Today, MBA launched its online State Legislative Database, a comprehensive online catalog of pending and enacted state legislation and regulations that relate to the real estate finance industry. 

“As more and more states introduce legislation that affects the mortgage banking industry, there is an increasing interest by MBA members to find out more about how these proposed laws will impact their businesses. With this new online tool, MBA members can go to one central location to review this material,” said Kurt Pfotenhauer, MBA’s senior vice president of government affairs.

For each bill or regulation, the database provides the state bill or regulation number, the primary issue it addresses, a description of the bill or regulation, the effective date and the date this information was last updated by MBA staff.  Each listing also includes a Web link to each bill or regulation online and to the relevant state’s Web site.

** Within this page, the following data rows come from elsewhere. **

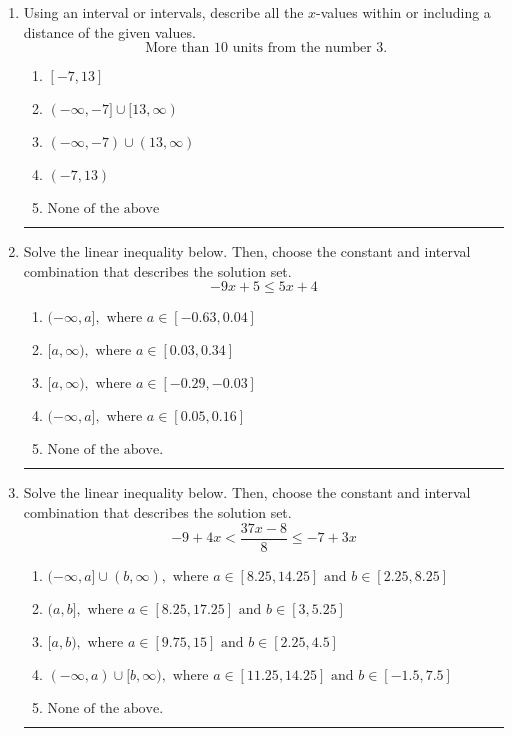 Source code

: \documentclass[14pt]{extbook}
\newcommand{\litem}[1]{\item#1\hspace*{-1cm}\rule{\textwidth}{0.4pt}}
\begin{document}
\begin{enumerate}
\litem{
Using an interval or intervals, describe all the $x$-values within or including a distance of the given values.\[ \text{ More than } 10 \text{ units from the number } 3. \]\begin{enumerate}[label=\Alph*.]
\item \( [-7, 13] \)
\item \( (-\infty, -7] \cup [13, \infty) \)
\item \( (-\infty, -7) \cup (13, \infty) \)
\item \( (-7, 13) \)
\item \( \text{None of the above} \)

\end{enumerate} }
\litem{
Solve the linear inequality below. Then, choose the constant and interval combination that describes the solution set.\[ -9x + 5 \leq 5x + 4 \]\begin{enumerate}[label=\Alph*.]
\item \( (-\infty, a], \text{ where } a \in [-0.63, 0.04] \)
\item \( [a, \infty), \text{ where } a \in [0.03, 0.34] \)
\item \( [a, \infty), \text{ where } a \in [-0.29, -0.03] \)
\item \( (-\infty, a], \text{ where } a \in [0.05, 0.16] \)
\item \( \text{None of the above}. \)

\end{enumerate} }
\litem{
Solve the linear inequality below. Then, choose the constant and interval combination that describes the solution set.\[ -9 + 4 x < \frac{37 x - 8}{8} \leq -7 + 3 x \]\begin{enumerate}[label=\Alph*.]
\item \( (-\infty, a] \cup (b, \infty), \text{ where } a \in [8.25, 14.25] \text{ and } b \in [2.25, 8.25] \)
\item \( (a, b], \text{ where } a \in [8.25, 17.25] \text{ and } b \in [3, 5.25] \)
\item \( [a, b), \text{ where } a \in [9.75, 15] \text{ and } b \in [2.25, 4.5] \)
\item \( (-\infty, a) \cup [b, \infty), \text{ where } a \in [11.25, 14.25] \text{ and } b \in [-1.5, 7.5] \)
\item \( \text{None of the above.} \)


\end{enumerate}}
\end{enumerate}
\end{document}
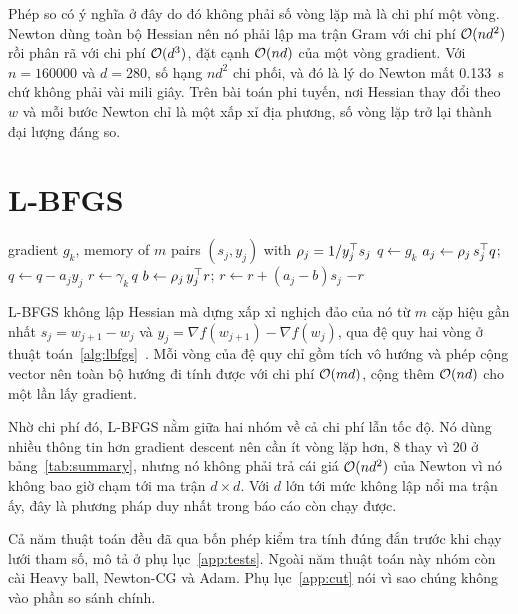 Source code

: Phép so có ý nghĩa ở đây do đó không phải số vòng lặp mà là chi phí một vòng.
Newton dùng toàn bộ Hessian nên nó phải lập ma trận Gram với chi phí $\bigO(nd^2)$
rồi phân rã với chi phí $\bigO(d^3)$, đặt cạnh $\bigO(nd)$ của một vòng gradient.
Với $n = \num{160000}$ và $d = 280$, số hạng $nd^2$ chi phối, và đó là lý do
Newton mất \SI{0.133}{\second} chứ không phải vài mili giây. Trên bài toán phi
tuyến, nơi Hessian thay đổi theo $w$ và mỗi bước Newton chỉ là một xấp xỉ địa
phương, số vòng lặp trở lại thành đại lượng đáng so.

\section{L-BFGS}
\label{sec:impl-lbfgs}

\begin{algorithm}[tp]
  \caption{Two-loop recursion for the L-BFGS direction}
  \label{alg:lbfgs}
  \begin{algorithmic}[1]
    \Require gradient $g_k$, memory of $m$ pairs $(s_j, y_j)$ with
             $\rho_j = 1 / y_j\trans s_j$
    \State $q \gets g_k$
      \State $a_j \gets \rho_j \, s_j\trans q$; \quad $q \gets q - a_j y_j$
    \EndFor
    \State $r \gets \gamma_k \, q$
      \State $b \gets \rho_j \, y_j\trans r$; \quad $r \gets r + (a_j - b) s_j$
    \EndFor
    \State \Return $-r$
  \end{algorithmic}
\end{algorithm}

L-BFGS không lập Hessian mà dựng xấp xỉ nghịch đảo của nó từ $m$ cặp hiệu gần
nhất $s_j = w_{j+1} - w_j$ và $y_j = \nabla f(w_{j+1}) - \nabla f(w_j)$, qua đệ
quy hai vòng ở thuật toán~\ref{alg:lbfgs}~\cite{nocedal2006numerical}. Mỗi vòng
của đệ quy chỉ gồm tích vô hướng và phép cộng vector nên toàn bộ hướng đi tính
được với chi phí $\bigO(md)$, cộng thêm $\bigO(nd)$ cho một lần lấy gradient.

Nhờ chi phí đó, L-BFGS nằm giữa hai nhóm về cả chi phí lẫn tốc độ. Nó dùng nhiều
thông tin hơn gradient descent nên cần ít vòng lặp hơn, 8 thay vì 20 ở
bảng~\ref{tab:summary}, nhưng nó không phải trả cái giá $\bigO(nd^2)$ của Newton
vì nó không bao giờ chạm tới ma trận $d \times d$. Với $d$ lớn tới mức không lập
nổi ma trận ấy, đây là phương pháp duy nhất trong báo cáo còn chạy được.

Cả năm thuật toán đều đã qua bốn phép kiểm tra tính đúng đắn trước khi chạy lưới
tham số, mô tả ở phụ lục~\ref{app:tests}. Ngoài năm thuật toán này nhóm còn cài
Heavy ball, Newton-CG và Adam. Phụ lục~\ref{app:cut} nói vì sao chúng không vào
phần so sánh chính.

The online State Legislative Database will be continuously updated by MBA staff so that members have quick access to the most current information on the activities in the state legislatures.

The database is available to all MBA members via the My MBA Web page (http://mymba.mbaa.org/login.aspx . If you do not remember your password for My MBA, you will have the option of clicking on “forgot your password?” to retrieve the required information.

If you have additional questions, contact Paul Richman at (202) 557-2899 or prichman@mortgagebankers.org, or Beth Percynski at (202) 557-2866 or bpercynski@mortgagebankers.org.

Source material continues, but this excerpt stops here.